*PROVIDED DATA:*
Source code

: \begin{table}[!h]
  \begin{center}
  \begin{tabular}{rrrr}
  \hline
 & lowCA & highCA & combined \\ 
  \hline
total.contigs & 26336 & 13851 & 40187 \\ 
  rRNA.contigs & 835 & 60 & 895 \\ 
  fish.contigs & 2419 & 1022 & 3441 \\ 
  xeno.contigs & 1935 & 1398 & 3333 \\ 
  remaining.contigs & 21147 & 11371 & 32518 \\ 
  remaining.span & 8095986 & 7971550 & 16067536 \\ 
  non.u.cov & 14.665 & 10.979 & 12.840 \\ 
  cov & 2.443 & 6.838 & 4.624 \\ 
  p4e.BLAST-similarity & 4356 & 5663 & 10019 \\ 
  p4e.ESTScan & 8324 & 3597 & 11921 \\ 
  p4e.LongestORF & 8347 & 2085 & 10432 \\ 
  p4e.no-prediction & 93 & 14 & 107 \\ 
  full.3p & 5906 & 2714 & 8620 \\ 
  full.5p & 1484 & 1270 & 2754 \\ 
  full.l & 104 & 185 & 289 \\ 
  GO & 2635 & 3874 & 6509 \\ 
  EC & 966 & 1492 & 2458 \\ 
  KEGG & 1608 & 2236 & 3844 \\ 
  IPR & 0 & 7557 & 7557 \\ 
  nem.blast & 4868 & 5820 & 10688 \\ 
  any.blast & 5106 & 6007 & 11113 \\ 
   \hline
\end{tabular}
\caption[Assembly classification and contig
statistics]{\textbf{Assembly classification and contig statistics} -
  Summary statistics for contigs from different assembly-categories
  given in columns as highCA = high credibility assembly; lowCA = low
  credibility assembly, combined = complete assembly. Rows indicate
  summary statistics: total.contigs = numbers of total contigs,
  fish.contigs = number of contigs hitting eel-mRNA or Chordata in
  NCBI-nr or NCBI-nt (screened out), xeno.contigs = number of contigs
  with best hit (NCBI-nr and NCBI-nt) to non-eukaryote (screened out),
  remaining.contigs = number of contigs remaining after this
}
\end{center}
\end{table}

*TASK REQUIREMENTS:* Copy each line of the listing that includes "fish".

*ANSWER BELOW:*
  fish.contigs & 2419 & 1022 & 3441 \\ 
  fish.contigs = number of contigs hitting eel-mRNA or Chordata in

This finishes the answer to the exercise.